# question about freebies...



## tn_toker420 (Jun 18, 2008)

ok, i thought i found a thread that was telling what freebies was being given with each shipment but it seems to be nowhere to be found...I was just wondering what seedbanks/breeders will include freebies with your order...And if anyone knows, what all freebie strains are available...I know i seem like a tightass, but i really need to get all i can squeeze out of it ya know....EDIT...Appreciate if someone could help me out here, take care


----------



## snuggles (Jun 18, 2008)

bcseedking.com


----------



## massproducer (Jun 18, 2008)

i know that Gypsi Nirvana and seedbay both do freebies as well


----------



## bigbudsbruddah (Jun 18, 2008)

drchronic.com

Also gives out freebies with your order if you ask. They gave me free Critically Smashed (Critical Mass x White Rhino) last order. They also have a list of freebies on thier website.


----------



## MrPuffAlot (Jun 18, 2008)

dopeseed.com


----------



## kasgrow (Jun 18, 2008)

Seedboutique has the best prices on nirvana seeds and they give freebies.
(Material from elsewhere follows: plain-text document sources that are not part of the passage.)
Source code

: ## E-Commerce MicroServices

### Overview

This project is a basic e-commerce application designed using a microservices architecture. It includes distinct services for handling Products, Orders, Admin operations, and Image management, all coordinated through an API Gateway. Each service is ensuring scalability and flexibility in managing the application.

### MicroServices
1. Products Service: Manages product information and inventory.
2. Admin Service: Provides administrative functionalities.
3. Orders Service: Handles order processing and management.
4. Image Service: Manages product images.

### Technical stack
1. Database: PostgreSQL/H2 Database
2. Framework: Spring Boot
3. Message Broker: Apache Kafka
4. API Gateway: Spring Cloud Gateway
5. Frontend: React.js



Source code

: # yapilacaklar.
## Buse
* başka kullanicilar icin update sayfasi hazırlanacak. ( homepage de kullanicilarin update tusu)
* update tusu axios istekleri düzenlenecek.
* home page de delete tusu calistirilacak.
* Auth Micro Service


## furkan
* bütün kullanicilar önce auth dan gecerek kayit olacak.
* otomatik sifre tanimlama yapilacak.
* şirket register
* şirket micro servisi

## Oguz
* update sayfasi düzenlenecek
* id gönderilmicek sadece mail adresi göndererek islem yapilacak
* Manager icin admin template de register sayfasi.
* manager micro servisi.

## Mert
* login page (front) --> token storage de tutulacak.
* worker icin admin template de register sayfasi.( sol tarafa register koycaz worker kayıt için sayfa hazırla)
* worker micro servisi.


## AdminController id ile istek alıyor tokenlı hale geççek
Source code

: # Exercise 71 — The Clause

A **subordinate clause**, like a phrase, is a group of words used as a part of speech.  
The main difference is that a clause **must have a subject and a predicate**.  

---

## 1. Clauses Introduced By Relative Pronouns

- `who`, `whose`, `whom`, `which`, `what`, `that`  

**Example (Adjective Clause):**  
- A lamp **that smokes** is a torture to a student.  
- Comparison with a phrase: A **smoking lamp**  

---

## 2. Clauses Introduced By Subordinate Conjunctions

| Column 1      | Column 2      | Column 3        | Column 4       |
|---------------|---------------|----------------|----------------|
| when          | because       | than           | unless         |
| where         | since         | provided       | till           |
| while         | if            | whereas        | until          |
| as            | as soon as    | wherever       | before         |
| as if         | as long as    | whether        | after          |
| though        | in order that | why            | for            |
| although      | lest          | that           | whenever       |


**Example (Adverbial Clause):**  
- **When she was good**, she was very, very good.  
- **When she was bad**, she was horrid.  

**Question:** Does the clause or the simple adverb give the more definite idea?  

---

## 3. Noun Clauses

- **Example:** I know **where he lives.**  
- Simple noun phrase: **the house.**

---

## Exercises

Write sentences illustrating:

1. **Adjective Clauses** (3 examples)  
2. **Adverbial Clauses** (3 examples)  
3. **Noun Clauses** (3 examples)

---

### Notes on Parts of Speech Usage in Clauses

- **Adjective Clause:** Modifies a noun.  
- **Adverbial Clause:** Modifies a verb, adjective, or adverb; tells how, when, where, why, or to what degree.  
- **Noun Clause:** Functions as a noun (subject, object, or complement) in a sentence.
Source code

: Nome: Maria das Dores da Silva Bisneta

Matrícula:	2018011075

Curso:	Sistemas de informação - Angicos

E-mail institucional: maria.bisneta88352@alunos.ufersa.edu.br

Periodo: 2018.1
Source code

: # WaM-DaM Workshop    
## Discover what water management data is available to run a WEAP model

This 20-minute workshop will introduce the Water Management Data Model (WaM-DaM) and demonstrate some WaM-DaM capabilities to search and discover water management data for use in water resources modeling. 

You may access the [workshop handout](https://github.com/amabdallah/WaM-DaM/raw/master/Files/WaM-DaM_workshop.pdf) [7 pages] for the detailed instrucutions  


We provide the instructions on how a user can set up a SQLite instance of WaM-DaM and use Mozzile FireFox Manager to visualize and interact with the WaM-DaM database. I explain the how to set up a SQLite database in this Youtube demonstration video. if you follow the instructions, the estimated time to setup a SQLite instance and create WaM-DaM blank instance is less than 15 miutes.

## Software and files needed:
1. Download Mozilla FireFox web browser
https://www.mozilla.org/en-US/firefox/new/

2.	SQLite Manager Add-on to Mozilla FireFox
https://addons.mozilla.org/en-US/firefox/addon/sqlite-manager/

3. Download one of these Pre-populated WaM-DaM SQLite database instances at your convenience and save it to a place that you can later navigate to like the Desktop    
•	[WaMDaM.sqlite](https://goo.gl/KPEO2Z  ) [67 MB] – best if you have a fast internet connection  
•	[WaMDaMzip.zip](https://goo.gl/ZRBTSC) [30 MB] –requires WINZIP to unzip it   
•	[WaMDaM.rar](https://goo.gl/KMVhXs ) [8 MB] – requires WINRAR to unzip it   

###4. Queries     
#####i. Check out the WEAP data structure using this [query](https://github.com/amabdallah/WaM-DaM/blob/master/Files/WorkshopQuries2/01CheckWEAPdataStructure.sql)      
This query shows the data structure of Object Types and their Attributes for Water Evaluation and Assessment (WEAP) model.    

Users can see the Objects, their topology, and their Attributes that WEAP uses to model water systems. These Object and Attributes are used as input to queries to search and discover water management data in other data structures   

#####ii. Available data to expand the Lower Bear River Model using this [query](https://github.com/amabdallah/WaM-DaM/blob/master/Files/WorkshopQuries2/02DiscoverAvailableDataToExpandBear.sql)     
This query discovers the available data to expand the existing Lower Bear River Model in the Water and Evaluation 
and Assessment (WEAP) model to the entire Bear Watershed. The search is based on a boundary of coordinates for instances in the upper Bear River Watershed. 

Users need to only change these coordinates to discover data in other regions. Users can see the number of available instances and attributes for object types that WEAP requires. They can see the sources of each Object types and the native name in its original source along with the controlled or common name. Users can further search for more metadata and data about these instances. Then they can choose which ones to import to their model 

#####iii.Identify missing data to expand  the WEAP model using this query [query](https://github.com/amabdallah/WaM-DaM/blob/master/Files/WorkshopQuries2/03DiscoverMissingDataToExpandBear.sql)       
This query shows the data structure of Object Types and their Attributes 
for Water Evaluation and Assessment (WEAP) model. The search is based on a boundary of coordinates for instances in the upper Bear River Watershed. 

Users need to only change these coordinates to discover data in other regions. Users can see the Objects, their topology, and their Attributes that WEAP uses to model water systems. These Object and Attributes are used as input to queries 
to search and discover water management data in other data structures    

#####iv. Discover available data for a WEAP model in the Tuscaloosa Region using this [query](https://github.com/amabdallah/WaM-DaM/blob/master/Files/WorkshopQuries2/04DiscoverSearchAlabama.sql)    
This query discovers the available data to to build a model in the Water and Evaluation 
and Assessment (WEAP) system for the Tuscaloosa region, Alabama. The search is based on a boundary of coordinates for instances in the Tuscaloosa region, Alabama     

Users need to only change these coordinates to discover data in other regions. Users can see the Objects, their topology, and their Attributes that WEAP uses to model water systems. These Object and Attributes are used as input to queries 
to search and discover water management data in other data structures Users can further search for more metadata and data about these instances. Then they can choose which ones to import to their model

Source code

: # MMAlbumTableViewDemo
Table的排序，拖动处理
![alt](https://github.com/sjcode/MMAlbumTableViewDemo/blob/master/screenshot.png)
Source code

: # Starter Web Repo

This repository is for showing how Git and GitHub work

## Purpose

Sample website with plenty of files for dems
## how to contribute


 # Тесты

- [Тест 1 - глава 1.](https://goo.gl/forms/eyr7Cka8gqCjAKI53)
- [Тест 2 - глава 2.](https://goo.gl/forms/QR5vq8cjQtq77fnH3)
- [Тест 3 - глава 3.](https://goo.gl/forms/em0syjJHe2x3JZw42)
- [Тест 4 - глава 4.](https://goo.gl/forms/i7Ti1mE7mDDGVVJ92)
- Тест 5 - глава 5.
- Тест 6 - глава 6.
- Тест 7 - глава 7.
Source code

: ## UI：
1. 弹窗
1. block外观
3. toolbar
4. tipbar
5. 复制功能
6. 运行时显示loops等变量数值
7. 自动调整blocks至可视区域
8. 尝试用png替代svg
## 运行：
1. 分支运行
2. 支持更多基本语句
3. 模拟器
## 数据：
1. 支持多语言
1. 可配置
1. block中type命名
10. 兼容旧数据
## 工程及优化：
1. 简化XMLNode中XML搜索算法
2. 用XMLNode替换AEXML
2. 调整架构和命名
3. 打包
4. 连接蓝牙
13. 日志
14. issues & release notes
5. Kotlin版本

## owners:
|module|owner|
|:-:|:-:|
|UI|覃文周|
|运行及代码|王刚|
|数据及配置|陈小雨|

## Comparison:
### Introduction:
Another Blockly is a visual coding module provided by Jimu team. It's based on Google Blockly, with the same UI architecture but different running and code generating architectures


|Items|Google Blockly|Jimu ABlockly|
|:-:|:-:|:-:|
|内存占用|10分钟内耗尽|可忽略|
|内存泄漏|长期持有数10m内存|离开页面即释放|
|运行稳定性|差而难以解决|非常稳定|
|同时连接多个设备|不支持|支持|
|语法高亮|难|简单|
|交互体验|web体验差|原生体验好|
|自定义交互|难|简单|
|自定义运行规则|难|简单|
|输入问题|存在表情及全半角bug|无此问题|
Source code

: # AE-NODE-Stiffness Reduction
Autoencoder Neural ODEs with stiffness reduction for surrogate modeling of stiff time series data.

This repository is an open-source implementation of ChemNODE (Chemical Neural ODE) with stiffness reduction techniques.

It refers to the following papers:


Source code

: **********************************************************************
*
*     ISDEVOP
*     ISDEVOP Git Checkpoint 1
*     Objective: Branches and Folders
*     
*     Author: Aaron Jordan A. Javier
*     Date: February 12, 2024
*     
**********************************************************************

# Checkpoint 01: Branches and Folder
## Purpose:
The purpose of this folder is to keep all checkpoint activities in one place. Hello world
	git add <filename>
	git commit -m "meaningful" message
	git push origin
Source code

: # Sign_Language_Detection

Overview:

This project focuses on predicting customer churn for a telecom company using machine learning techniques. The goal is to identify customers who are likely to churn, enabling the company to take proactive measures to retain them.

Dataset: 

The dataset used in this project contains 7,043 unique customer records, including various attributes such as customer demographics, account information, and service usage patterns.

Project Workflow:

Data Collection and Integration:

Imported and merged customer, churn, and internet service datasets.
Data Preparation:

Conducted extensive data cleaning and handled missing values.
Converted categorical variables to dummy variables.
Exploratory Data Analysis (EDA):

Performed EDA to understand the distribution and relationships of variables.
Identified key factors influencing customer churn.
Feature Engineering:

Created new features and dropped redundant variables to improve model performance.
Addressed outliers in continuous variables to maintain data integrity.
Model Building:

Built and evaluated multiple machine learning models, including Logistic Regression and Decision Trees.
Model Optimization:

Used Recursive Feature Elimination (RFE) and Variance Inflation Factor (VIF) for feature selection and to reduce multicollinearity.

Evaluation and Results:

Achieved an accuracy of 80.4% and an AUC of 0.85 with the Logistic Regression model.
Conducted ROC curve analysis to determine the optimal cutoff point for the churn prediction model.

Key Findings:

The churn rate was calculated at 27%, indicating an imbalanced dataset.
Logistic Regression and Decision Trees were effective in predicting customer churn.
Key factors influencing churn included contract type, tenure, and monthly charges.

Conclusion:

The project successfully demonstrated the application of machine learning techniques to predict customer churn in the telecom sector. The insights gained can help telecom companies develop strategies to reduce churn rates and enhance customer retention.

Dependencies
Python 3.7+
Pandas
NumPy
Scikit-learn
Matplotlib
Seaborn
I just got 5 free t*haze x skunk#1 seeds with my last two orders.


----------



## mrniceguy (Jul 2, 2008)

marijauna-seeds.nl 

they are currently giving 5 free seeds of "mazar x afgahn" with every order


----------



## goldeneagle (Jul 2, 2008)

tn_toker420 said:
			
		

> ok, i thought i found a thread that was telling what freebies was being given with each shipment but it seems to be nowhere to be found...I was just wondering what seedbanks/breeders will include freebies with your order...And if anyone knows, what all freebie strains are available...I know i seem like a tightass, but i really need to get all i can squeeze out of it ya know....EDIT...Appreciate if someone could help me out here, take care


 
they have a 10 free deal, I purchased 20 and got 10 free. the free ones are doing better than the $ ones...go figure


----------



## tn_toker420 (Jul 3, 2008)

That sounds great, but i've heard nothing but bad things about Amsterdamseeds...It could be a different one, but i dunno...thankx


----------